For purposes of this quick start, we will assume you are using the Apache web server. Zend Framework works perfectly well with other web servers -- including Microsoft Internet Information Server, lighttpd, nginx, and more -- but most developers should be famililar with Apache at the minimum, and it provides an easy introduction to Zend Framework's directory structure and rewrite capabilities.

To create your vhost, you need to know the location of your httpd.conf file, and potentially where other configuration files are located. Some common locations:

  • /etc/httpd/httpd.conf (Fedora, RHEL, and others)

  • /etc/apache2/httpd.conf (Debian, Ubuntu, and others)

  • /usr/local/zend/etc/httpd.conf (Zend Server on *nix machines)

  • C:\Program Files\Zend\Apache2\conf (Zend Server on Windows machines)

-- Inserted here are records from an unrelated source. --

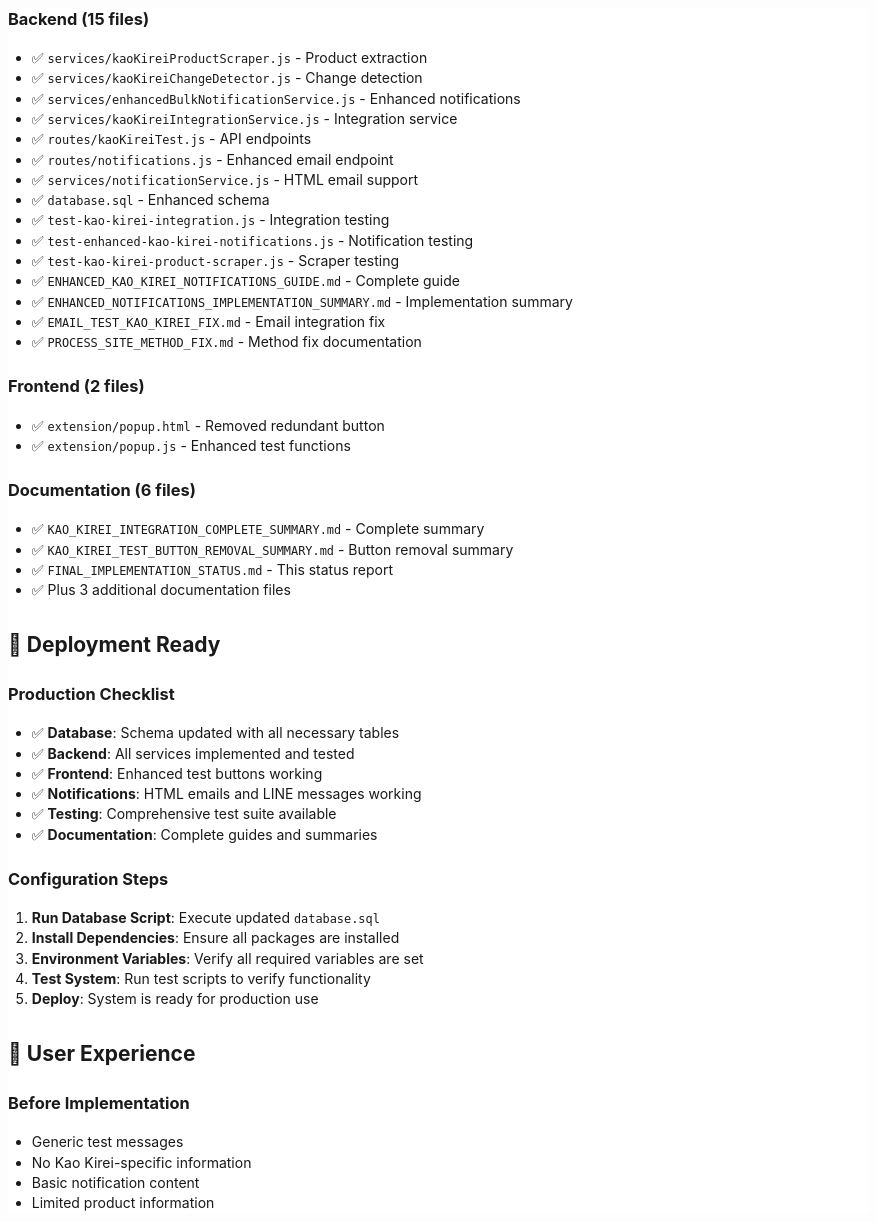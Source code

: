 ### **Backend (15 files)**
- ✅ `services/kaoKireiProductScraper.js` - Product extraction
- ✅ `services/kaoKireiChangeDetector.js` - Change detection
- ✅ `services/enhancedBulkNotificationService.js` - Enhanced notifications
- ✅ `services/kaoKireiIntegrationService.js` - Integration service
- ✅ `routes/kaoKireiTest.js` - API endpoints
- ✅ `routes/notifications.js` - Enhanced email endpoint
- ✅ `services/notificationService.js` - HTML email support
- ✅ `database.sql` - Enhanced schema
- ✅ `test-kao-kirei-integration.js` - Integration testing
- ✅ `test-enhanced-kao-kirei-notifications.js` - Notification testing
- ✅ `test-kao-kirei-product-scraper.js` - Scraper testing
- ✅ `ENHANCED_KAO_KIREI_NOTIFICATIONS_GUIDE.md` - Complete guide
- ✅ `ENHANCED_NOTIFICATIONS_IMPLEMENTATION_SUMMARY.md` - Implementation summary
- ✅ `EMAIL_TEST_KAO_KIREI_FIX.md` - Email integration fix
- ✅ `PROCESS_SITE_METHOD_FIX.md` - Method fix documentation

### **Frontend (2 files)**
- ✅ `extension/popup.html` - Removed redundant button
- ✅ `extension/popup.js` - Enhanced test functions

### **Documentation (6 files)**
- ✅ `KAO_KIREI_INTEGRATION_COMPLETE_SUMMARY.md` - Complete summary
- ✅ `KAO_KIREI_TEST_BUTTON_REMOVAL_SUMMARY.md` - Button removal summary
- ✅ `FINAL_IMPLEMENTATION_STATUS.md` - This status report
- ✅ Plus 3 additional documentation files

## 🚀 **Deployment Ready**

### **Production Checklist**
- ✅ **Database**: Schema updated with all necessary tables
- ✅ **Backend**: All services implemented and tested
- ✅ **Frontend**: Enhanced test buttons working
- ✅ **Notifications**: HTML emails and LINE messages working
- ✅ **Testing**: Comprehensive test suite available
- ✅ **Documentation**: Complete guides and summaries

### **Configuration Steps**
1. **Run Database Script**: Execute updated `database.sql`
2. **Install Dependencies**: Ensure all packages are installed
3. **Environment Variables**: Verify all required variables are set
4. **Test System**: Run test scripts to verify functionality
5. **Deploy**: System is ready for production use

## 🎯 **User Experience**

### **Before Implementation**
- Generic test messages
- No Kao Kirei-specific information
- Basic notification content
- Limited product information
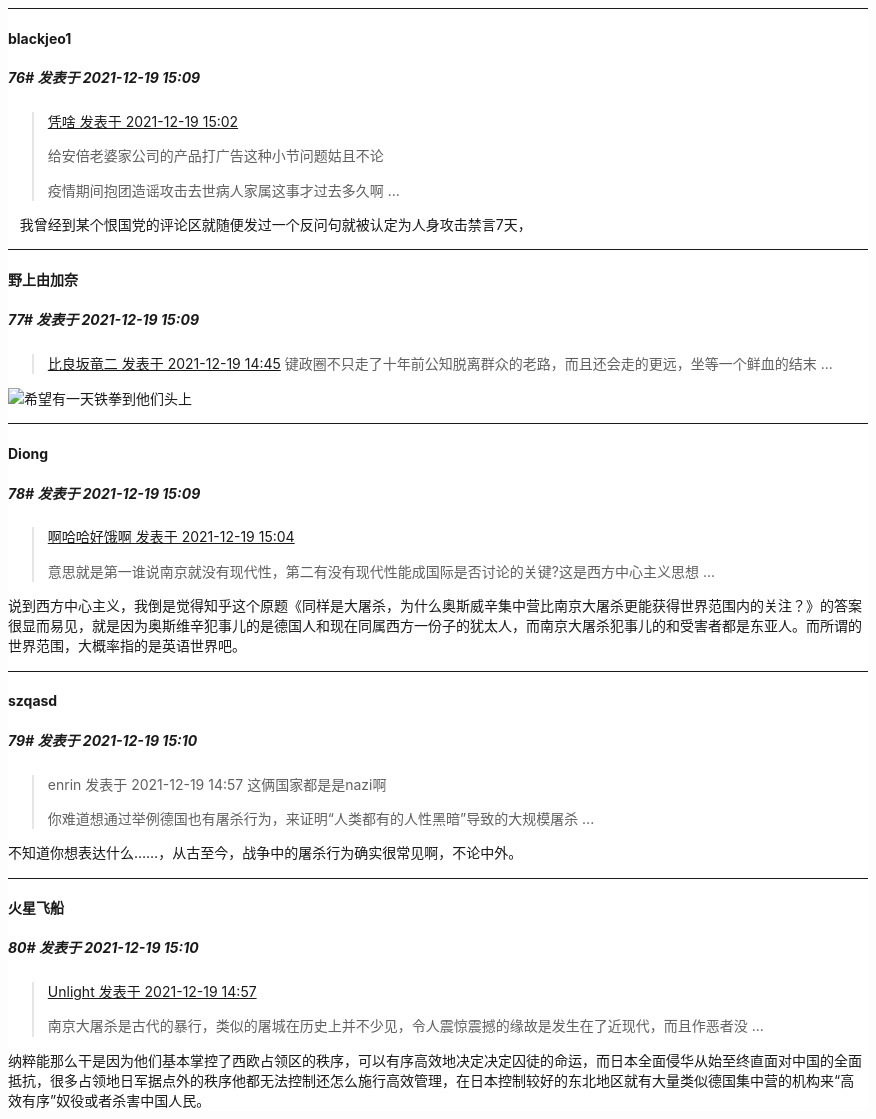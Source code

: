 *****

####  blackjeo1  
##### 76#       发表于 2021-12-19 15:09

<blockquote><a href="httphttps://bbs.saraba1st.com/2b/forum.php?mod=redirect&amp;goto=findpost&amp;pid=54001518&amp;ptid=2043378" target="_blank">凭啥 发表于 2021-12-19 15:02</a>

给安倍老婆家公司的产品打广告这种小节问题姑且不论

疫情期间抱团造谣攻击去世病人家属这事才过去多久啊 ...</blockquote>
   我曾经到某个恨国党的评论区就随便发过一个反问句就被认定为人身攻击禁言7天，

*****

####  野上由加奈  
##### 77#       发表于 2021-12-19 15:09

<blockquote><a href="httphttps://bbs.saraba1st.com/2b/forum.php?mod=redirect&amp;goto=findpost&amp;pid=54001299&amp;ptid=2043378" target="_blank">比良坂竜二 发表于 2021-12-19 14:45</a>
键政圈不只走了十年前公知脱离群众的老路，而且还会走的更远，坐等一个鲜血的结末 ...</blockquote>
<img src="https://static.saraba1st.com/image/smiley/face2017/053.png" referrerpolicy="no-referrer">希望有一天铁拳到他们头上

*****

####  Diong  
##### 78#       发表于 2021-12-19 15:09

<blockquote><a href="httphttps://bbs.saraba1st.com/2b/forum.php?mod=redirect&amp;goto=findpost&amp;pid=54001536&amp;ptid=2043378" target="_blank">啊哈哈好饿啊 发表于 2021-12-19 15:04</a>

意思就是第一谁说南京就没有现代性，第二有没有现代性能成国际是否讨论的关键?这是西方中心主义思想 ...</blockquote>
说到西方中心主义，我倒是觉得知乎这个原题《同样是大屠杀，为什么奥斯威辛集中营比南京大屠杀更能获得世界范围内的关注？》的答案很显而易见，就是因为奥斯维辛犯事儿的是德国人和现在同属西方一份子的犹太人，而南京大屠杀犯事儿的和受害者都是东亚人。而所谓的世界范围，大概率指的是英语世界吧。

*****

####  szqasd  
##### 79#       发表于 2021-12-19 15:10

<blockquote>enrin 发表于 2021-12-19 14:57
这俩国家都是是nazi啊

你难道想通过举例德国也有屠杀行为，来证明“人类都有的人性黑暗”导致的大规模屠杀 ...</blockquote>
不知道你想表达什么……，从古至今，战争中的屠杀行为确实很常见啊，不论中外。

*****

####  火星飞船  
##### 80#       发表于 2021-12-19 15:10

<blockquote><a href="httphttps://bbs.saraba1st.com/2b/forum.php?mod=redirect&amp;goto=findpost&amp;pid=54001455&amp;ptid=2043378" target="_blank">Unlight 发表于 2021-12-19 14:57</a>

南京大屠杀是古代的暴行，类似的屠城在历史上并不少见，令人震惊震撼的缘故是发生在了近现代，而且作恶者没 ...</blockquote>
纳粹能那么干是因为他们基本掌控了西欧占领区的秩序，可以有序高效地决定决定囚徒的命运，而日本全面侵华从始至终直面对中国的全面抵抗，很多占领地日军据点外的秩序他都无法控制还怎么施行高效管理，在日本控制较好的东北地区就有大量类似德国集中营的机构来“高效有序”奴役或者杀害中国人民。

Within your httpd.conf (or httpd-vhosts.conf on some systems), you will need to do two things. First, ensure that the NameVirtualHost is defined; typically, you will set it to a value of "*:80". Second, define a virtual host:

<VirtualHost *:80>
    ServerName quickstart.local
    DocumentRoot /path/to/quickstart/public

    SetEnv APPLICATION_ENV "development"

    <Directory /path/to/quickstart/public>
        DirectoryIndex index.php
        AllowOverride All
        Order allow,deny
        Allow from all
    </Directory>
</VirtualHost>

There are several things to note. First, note that the DocumentRoot setting specifies the public subdirectory of our project; this means that only files under that directory can ever be served directly by the server. Second, note the AllowOverride, Order, and Allow directives; these are to allow us to use htacess files within our project. During development, this is a good practice, as it prevents the need to constantly restart the web server as you make changes to your site directives; however, in production, you should likely push the content of your htaccess file into your server configuration and disable this. Third, note the SetEnv directive. What we are doing here is setting an environment variable for your virtual host; this variable will be picked up in the index.php and used to set the APPLICATION_ENV constant for our Zend Framework application. In production, you can omit this directive (in which case it will default to the value "production") or set it explicitly to "production".

Finally, you will need to add an entry in your hosts file corresponding to the value you place in your ServerName directive. On *nix-like systems, this is usually /etc/hosts; on Windows, you'll typically find it in C:\WINDOWS\system32\drivers\etc. Regardless of the system, the entry will look like the following:

127.0.0.1 quickstart.local

Start your webserver (or restart it), and you should be ready to go.